Could you repeat, exactly and with no pictures, only the lines from the start of the records through the line containing "My main goals"?
□ □ □
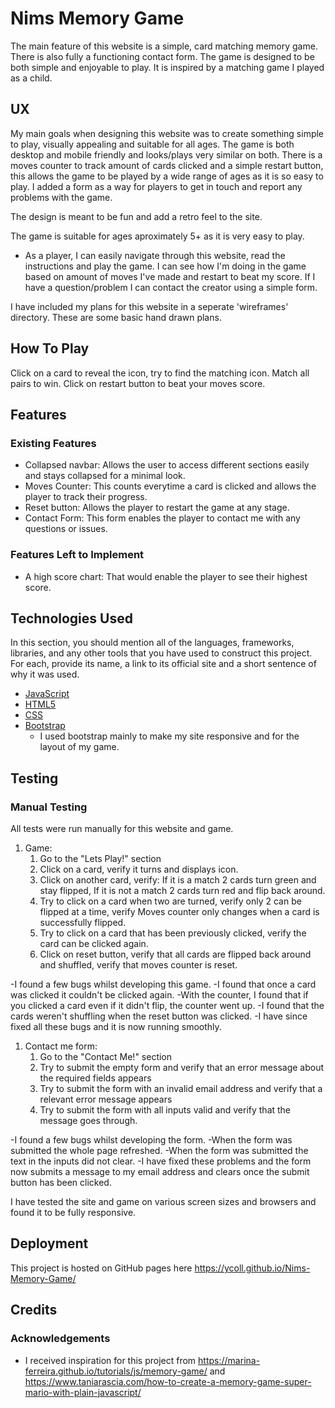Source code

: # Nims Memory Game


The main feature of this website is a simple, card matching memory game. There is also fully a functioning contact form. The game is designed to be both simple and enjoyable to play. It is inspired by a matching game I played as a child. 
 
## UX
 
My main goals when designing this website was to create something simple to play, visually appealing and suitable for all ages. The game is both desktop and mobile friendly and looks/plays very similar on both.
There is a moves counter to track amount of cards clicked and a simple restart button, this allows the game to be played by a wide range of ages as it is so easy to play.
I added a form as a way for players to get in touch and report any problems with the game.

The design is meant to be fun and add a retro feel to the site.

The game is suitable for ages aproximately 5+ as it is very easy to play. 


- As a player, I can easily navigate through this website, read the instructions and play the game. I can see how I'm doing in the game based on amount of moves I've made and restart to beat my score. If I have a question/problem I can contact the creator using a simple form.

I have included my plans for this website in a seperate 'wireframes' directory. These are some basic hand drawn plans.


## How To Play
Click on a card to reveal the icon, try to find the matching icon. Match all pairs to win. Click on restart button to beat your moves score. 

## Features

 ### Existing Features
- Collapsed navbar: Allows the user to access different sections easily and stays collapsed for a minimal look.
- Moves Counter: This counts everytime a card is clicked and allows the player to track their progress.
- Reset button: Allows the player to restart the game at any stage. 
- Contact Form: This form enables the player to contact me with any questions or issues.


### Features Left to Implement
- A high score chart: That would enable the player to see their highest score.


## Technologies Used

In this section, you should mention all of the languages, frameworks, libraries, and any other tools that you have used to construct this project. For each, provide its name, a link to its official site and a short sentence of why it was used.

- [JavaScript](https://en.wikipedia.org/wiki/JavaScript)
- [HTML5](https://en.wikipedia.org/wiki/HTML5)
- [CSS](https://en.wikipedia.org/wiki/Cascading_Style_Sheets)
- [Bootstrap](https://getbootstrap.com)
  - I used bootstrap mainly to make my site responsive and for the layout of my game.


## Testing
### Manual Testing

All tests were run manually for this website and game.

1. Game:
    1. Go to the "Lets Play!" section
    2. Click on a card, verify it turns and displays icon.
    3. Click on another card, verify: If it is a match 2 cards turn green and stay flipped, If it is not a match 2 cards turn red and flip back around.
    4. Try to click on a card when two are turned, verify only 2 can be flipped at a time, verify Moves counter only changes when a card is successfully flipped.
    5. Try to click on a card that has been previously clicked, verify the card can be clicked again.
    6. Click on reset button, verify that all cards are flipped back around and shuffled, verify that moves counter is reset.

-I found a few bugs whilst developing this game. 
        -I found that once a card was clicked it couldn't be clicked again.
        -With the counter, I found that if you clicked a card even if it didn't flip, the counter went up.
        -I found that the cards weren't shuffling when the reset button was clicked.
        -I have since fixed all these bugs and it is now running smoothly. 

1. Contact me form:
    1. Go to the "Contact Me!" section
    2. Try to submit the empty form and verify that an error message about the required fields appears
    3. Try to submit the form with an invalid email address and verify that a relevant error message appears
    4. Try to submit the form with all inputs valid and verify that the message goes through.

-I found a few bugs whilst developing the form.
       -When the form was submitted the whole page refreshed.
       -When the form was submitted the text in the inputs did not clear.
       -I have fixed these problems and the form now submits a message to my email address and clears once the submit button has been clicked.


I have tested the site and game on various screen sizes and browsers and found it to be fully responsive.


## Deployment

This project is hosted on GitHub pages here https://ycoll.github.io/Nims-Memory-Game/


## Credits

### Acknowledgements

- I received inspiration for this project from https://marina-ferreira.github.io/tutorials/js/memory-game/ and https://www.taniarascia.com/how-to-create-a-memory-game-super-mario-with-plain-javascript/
□ □ □
_WRITTEN ANSWER_.
Source code

: # Nims Memory Game


The main feature of this website is a simple, card matching memory game. There is also fully a functioning contact form. The game is designed to be both simple and enjoyable to play. It is inspired by a matching game I played as a child. 
 
## UX
 
My main goals when designing this website was to create something simple to play, visually appealing and suitable for all ages. The game is both desktop and mobile friendly and looks/plays very similar on both.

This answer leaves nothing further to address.